*Task directions*
Omit all pictures. Print the remaining lines exactly, from the start of the data through the line containing "## Communication library".

== Segment start ==

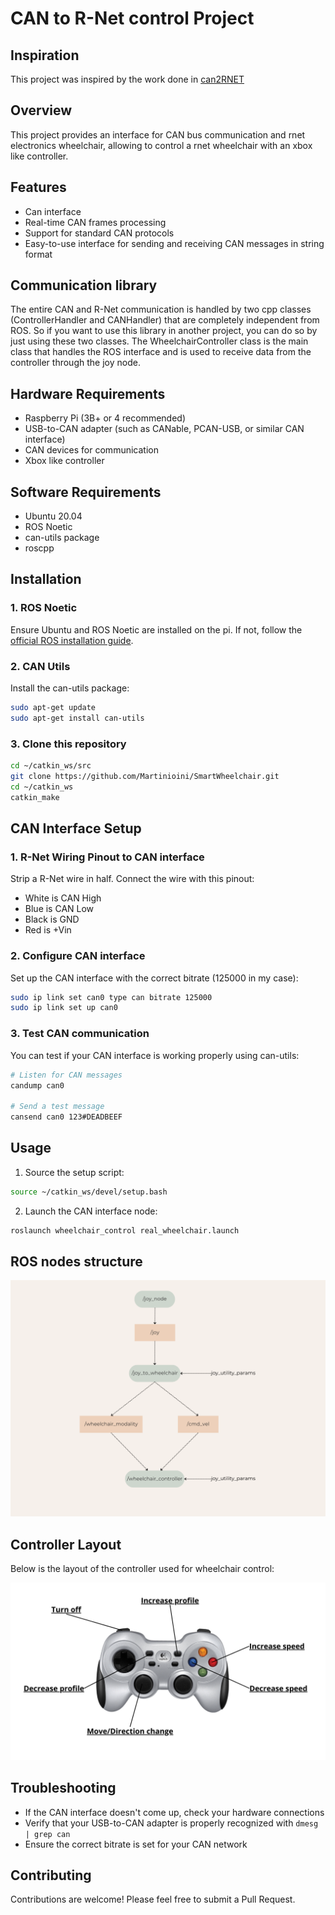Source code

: # CAN to R-Net control Project

## Inspiration
This project was inspired by the work done in [can2RNET](https://github.com/redragonx/can2RNET)

## Overview
This project provides an interface for CAN bus communication and rnet electronics wheelchair, allowing to control a rnet wheelchair with an xbox like controller.

## Features
- Can interface 
- Real-time CAN frames processing
- Support for standard CAN protocols
- Easy-to-use interface for sending and receiving CAN messages in string format

## Communication library
The entire CAN and R-Net communication is handled by two cpp classes (ControllerHandler and CANHandler) that are completely independent from ROS. So if you want to use this library in another project, you can do so by just using these two classes. The WheelchairController class is the main class that handles the ROS interface and is used to receive data from the controller through the joy node.

## Hardware Requirements
- Raspberry Pi (3B+ or 4 recommended)
- USB-to-CAN adapter (such as CANable, PCAN-USB, or similar CAN interface)
- CAN devices for communication
- Xbox like controller

## Software Requirements
- Ubuntu 20.04
- ROS Noetic
- can-utils package
- roscpp

## Installation

### 1. ROS Noetic
Ensure Ubuntu and ROS Noetic are installed on the pi. If not, follow the [official ROS installation guide](http://wiki.ros.org/noetic/Installation/Ubuntu).

### 2. CAN Utils
Install the can-utils package:

```bash
sudo apt-get update
sudo apt-get install can-utils
```

### 3. Clone this repository
```bash
cd ~/catkin_ws/src
git clone https://github.com/Martinioini/SmartWheelchair.git
cd ~/catkin_ws
catkin_make
```

## CAN Interface Setup

### 1. R-Net Wiring Pinout to CAN interface
Strip a R-Net wire in half.
Connect the wire with this pinout:
- White is CAN High
- Blue is CAN Low
- Black is GND
- Red is +Vin

### 2. Configure CAN interface
Set up the CAN interface with the correct bitrate (125000 in my case):

```bash
sudo ip link set can0 type can bitrate 125000
sudo ip link set up can0
```



### 3. Test CAN communication
You can test if your CAN interface is working properly using can-utils:

```bash
# Listen for CAN messages
candump can0

# Send a test message
cansend can0 123#DEADBEEF
```

## Usage

1. Source the setup script:
```bash
source ~/catkin_ws/devel/setup.bash
```

2. Launch the CAN interface node:
```bash
roslaunch wheelchair_control real_wheelchair.launch 
```

## ROS nodes structure
![ROS nodes](node_structure.png)

## Controller Layout
Below is the layout of the controller used for wheelchair control:

![Controller Layout](Controller_layout.png)

## Troubleshooting
- If the CAN interface doesn't come up, check your hardware connections
- Verify that your USB-to-CAN adapter is properly recognized with `dmesg | grep can`
- Ensure the correct bitrate is set for your CAN network

## Contributing
Contributions are welcome! Please feel free to submit a Pull Request.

== Segment end ==

*Task solution*
Source code

: # CAN to R-Net control Project

## Inspiration
This project was inspired by the work done in [can2RNET](https://github.com/redragonx/can2RNET)

## Overview
This project provides an interface for CAN bus communication and rnet electronics wheelchair, allowing to control a rnet wheelchair with an xbox like controller.

## Features
- Can interface 
- Real-time CAN frames processing
- Support for standard CAN protocols
- Easy-to-use interface for sending and receiving CAN messages in string format

## Communication library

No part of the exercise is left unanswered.